Monday, May 29, 2006

UNGASS+5: The clock is ticking

UNGASS+5 Daily Diary - 31 May 2006

The UN General Assembly special session to review progress on HIV and AIDS over the past five years (UNGASS+5) gets underway here in New York this morning. For the past couple of days people have been running all over town pulling their hair out. What is on their minds? The current version of the ‘outcomes document’ – the piece of paper summarising the collective views of 190 or so governments, which will be spat out of this UN circus at the end of the week.

If you are already confused how an ‘outcome document’ can be prepared before the meeting has actually happened, welcome to the Alice in Wonderland world of the United Nations. ‘Outcome’ in UN-speak means: What do we (governments) know going into the meeting, and what do we want to say happened during the session?

Even though many participants are being as diplomatic as they can muster, I have yet to meet anyone here who thinks the current version of the outcomes document is acceptable. Why?
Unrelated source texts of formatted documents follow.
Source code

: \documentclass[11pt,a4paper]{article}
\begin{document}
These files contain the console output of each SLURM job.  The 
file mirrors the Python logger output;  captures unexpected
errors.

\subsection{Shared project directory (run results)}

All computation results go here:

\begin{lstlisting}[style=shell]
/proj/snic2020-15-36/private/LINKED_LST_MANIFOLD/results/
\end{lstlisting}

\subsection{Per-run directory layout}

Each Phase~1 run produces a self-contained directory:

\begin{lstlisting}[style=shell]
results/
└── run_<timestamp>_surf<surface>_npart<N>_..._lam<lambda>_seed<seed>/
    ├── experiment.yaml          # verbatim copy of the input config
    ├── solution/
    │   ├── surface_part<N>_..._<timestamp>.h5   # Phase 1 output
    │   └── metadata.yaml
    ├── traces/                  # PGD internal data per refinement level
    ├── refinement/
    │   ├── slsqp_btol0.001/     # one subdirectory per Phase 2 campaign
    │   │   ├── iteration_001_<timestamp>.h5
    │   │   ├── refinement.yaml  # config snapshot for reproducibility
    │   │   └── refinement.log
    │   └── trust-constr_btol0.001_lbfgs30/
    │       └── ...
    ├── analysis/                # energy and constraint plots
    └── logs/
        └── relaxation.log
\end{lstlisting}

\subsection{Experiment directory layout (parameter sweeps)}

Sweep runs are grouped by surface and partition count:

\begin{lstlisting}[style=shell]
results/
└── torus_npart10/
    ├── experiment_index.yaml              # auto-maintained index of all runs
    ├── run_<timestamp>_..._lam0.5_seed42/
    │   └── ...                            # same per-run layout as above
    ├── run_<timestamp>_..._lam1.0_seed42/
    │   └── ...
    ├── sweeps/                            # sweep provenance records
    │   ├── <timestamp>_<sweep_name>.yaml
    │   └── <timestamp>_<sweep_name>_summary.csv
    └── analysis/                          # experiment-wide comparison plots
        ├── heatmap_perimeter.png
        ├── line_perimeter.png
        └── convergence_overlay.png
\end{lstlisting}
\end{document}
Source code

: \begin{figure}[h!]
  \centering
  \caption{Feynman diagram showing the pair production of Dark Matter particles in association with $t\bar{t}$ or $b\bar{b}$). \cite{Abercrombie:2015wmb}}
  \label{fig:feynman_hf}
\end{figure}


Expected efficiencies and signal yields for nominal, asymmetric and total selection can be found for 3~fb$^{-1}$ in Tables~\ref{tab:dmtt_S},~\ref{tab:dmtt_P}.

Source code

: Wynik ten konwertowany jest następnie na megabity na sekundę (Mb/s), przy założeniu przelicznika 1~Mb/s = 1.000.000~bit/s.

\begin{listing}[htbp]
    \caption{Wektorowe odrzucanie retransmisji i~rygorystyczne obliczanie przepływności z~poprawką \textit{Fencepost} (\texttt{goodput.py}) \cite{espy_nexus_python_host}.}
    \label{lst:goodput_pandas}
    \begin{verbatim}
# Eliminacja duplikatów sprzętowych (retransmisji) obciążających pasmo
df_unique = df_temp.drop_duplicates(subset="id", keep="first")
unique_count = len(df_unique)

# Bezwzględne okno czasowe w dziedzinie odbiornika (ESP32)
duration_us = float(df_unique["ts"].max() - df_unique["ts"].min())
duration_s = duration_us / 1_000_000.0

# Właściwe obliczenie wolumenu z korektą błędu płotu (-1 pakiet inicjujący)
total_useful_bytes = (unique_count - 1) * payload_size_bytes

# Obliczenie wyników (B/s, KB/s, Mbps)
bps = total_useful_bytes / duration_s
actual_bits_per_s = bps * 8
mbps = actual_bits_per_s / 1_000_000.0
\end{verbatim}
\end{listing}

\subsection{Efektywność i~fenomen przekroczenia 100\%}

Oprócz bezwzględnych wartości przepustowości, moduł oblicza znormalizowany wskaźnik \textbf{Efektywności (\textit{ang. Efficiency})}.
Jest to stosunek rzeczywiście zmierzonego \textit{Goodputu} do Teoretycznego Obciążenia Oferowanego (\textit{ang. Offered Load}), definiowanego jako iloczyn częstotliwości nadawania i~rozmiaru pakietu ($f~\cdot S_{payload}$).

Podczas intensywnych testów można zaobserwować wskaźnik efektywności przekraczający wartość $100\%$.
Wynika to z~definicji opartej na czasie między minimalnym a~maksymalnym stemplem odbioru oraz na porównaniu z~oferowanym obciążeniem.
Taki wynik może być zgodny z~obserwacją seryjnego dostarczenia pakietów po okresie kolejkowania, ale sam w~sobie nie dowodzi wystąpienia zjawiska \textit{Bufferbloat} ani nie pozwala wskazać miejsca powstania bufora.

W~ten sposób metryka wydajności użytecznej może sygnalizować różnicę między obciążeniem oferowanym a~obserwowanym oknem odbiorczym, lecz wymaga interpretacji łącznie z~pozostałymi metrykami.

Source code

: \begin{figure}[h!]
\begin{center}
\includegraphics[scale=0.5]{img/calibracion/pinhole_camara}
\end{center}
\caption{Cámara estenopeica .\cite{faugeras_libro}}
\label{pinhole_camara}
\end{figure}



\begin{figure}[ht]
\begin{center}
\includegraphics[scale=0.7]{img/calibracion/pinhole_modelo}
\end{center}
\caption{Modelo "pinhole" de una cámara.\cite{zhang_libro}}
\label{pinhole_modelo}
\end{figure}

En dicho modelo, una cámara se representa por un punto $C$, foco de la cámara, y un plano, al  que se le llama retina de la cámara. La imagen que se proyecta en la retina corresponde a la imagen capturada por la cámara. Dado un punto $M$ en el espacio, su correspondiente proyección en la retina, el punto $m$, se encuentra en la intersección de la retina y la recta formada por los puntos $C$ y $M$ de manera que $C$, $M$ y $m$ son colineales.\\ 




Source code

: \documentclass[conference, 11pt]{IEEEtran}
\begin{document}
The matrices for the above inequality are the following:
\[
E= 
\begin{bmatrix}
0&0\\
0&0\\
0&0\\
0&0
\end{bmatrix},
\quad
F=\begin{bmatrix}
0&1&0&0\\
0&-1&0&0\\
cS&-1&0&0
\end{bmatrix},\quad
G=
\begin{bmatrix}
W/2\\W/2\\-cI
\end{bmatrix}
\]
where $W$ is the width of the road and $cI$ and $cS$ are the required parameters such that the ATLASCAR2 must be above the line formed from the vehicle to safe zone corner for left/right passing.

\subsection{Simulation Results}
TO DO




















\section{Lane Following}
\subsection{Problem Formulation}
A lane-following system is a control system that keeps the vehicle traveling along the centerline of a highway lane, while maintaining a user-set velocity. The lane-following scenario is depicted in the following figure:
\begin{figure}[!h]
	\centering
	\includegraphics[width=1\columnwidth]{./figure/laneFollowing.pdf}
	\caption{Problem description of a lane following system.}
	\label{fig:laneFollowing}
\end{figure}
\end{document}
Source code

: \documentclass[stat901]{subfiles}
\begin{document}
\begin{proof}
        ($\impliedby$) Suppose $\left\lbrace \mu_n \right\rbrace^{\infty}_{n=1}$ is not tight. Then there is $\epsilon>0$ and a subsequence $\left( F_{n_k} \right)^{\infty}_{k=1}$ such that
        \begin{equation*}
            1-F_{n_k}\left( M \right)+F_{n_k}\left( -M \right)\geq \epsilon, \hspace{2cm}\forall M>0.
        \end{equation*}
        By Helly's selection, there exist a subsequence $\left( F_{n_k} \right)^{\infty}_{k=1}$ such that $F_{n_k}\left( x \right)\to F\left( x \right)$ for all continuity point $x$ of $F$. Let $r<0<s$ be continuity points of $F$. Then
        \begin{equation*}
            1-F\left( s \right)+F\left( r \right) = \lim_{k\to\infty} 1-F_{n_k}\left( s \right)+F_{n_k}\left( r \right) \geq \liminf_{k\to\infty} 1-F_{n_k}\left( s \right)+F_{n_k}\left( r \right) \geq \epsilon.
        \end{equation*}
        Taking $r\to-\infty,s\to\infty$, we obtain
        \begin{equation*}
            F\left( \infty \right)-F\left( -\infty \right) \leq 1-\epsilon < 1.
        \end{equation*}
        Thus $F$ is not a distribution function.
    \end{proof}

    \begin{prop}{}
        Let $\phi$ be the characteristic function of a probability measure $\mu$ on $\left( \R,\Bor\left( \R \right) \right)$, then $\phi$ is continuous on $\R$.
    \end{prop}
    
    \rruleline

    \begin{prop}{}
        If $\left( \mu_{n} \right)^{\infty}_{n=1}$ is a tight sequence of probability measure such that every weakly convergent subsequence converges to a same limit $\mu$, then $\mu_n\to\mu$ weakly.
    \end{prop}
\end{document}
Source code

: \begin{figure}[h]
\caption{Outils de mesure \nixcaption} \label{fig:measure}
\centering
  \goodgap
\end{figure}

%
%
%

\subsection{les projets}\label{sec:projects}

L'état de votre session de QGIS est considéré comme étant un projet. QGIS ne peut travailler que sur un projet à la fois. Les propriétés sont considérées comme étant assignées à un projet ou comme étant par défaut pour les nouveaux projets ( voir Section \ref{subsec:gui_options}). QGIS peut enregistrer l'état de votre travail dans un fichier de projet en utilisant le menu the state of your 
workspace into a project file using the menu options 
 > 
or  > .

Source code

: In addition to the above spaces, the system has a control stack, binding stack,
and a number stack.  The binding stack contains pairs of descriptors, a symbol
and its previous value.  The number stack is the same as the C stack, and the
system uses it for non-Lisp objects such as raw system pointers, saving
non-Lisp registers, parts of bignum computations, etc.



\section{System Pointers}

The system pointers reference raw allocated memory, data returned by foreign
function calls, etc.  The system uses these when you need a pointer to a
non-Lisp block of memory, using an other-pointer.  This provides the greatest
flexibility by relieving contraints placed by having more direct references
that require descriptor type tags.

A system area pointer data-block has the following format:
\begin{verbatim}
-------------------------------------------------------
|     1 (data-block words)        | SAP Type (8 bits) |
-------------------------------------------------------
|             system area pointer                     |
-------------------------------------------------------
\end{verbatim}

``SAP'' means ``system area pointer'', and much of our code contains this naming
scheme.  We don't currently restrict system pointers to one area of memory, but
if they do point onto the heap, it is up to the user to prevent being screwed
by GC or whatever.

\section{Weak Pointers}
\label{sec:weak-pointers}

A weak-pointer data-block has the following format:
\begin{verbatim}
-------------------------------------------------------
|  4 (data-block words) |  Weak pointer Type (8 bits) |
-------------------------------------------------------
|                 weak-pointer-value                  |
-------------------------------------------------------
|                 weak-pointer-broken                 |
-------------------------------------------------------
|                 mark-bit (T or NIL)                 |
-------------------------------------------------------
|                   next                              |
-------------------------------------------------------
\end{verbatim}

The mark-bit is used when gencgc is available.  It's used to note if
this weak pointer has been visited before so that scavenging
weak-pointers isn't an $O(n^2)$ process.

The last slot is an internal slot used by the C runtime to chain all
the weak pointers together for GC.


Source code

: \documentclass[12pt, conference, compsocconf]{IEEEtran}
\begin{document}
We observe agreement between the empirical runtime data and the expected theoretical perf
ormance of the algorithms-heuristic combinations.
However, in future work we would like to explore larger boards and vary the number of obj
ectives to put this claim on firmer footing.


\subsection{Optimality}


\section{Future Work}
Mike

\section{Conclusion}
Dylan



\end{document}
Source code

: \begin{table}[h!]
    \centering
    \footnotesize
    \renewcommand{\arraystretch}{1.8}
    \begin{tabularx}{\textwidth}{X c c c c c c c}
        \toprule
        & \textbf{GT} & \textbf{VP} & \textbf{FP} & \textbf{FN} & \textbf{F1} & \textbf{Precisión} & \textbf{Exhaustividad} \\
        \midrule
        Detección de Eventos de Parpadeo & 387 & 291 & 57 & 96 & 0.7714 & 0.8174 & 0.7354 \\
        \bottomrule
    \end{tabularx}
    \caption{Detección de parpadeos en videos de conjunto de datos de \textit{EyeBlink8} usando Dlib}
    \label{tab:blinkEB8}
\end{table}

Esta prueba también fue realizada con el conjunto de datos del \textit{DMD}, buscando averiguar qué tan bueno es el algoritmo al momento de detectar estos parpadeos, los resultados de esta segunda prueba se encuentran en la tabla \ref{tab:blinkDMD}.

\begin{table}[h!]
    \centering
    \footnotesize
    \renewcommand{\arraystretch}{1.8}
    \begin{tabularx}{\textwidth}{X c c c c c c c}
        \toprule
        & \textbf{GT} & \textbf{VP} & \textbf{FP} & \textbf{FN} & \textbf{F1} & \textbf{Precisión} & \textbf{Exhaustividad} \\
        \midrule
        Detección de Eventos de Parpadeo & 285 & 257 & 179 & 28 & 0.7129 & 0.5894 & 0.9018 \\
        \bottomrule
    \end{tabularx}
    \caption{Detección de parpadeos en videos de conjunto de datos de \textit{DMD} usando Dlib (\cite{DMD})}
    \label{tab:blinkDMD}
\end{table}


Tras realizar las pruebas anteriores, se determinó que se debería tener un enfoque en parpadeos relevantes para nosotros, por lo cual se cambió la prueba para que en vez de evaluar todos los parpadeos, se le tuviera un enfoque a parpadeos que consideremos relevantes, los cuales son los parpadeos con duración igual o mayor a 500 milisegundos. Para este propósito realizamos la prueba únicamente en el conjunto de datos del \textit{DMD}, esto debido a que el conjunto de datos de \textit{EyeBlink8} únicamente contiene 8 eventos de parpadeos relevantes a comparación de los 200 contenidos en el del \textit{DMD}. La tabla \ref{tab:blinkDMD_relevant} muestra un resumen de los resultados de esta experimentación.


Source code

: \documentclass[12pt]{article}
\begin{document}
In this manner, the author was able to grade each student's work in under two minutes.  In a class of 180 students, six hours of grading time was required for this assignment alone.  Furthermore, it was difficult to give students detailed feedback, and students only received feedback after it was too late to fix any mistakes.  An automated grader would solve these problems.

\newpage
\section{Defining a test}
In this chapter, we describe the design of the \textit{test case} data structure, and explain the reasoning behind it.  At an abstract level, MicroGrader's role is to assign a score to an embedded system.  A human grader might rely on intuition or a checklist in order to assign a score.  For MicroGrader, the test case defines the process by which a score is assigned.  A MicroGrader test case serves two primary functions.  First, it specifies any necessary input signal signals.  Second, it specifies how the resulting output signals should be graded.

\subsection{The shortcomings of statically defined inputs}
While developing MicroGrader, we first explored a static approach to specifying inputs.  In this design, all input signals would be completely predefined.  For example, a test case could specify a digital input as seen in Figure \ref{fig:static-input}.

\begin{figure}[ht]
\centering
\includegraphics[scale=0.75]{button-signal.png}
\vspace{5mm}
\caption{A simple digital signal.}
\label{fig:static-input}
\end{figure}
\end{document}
To start with, the reasons why we need another UNGASS ‘declaration’ are not clear. A meeting of this magnitude is an obvious a chance to get governments and the UN to give a genuine assessment of how well/badly we have done since the first UNGASS –(that is, after all, what I thought a ‘review’ was) – to re-state their commitment to stopping AIDS as well as previous commitments, and to map out their forward-looking plans for turning the epidemic around. So a document of some kind capturing those elements sounds like a good idea.

Sadly, the current draft outcomes document reads more like a Hollywood re-run of the UNGASS 2001 Declaration of Commitment – a new wish-list. As one delegate stated candidly, “It’s like the first draft was a Christmas tree, and we have all come along and stuck our respective decorations onto it.” The document re-opens a lot of the original declaration content and adds a sprinkling of new issues and themes that have emerged since 2001.

What is needed is an outcome document that reaffirms and builds on the original Declaration and adds the specific issues and priorities that have arisen since then. That would provide a framework to guide the global and national AIDS responses for the next five years.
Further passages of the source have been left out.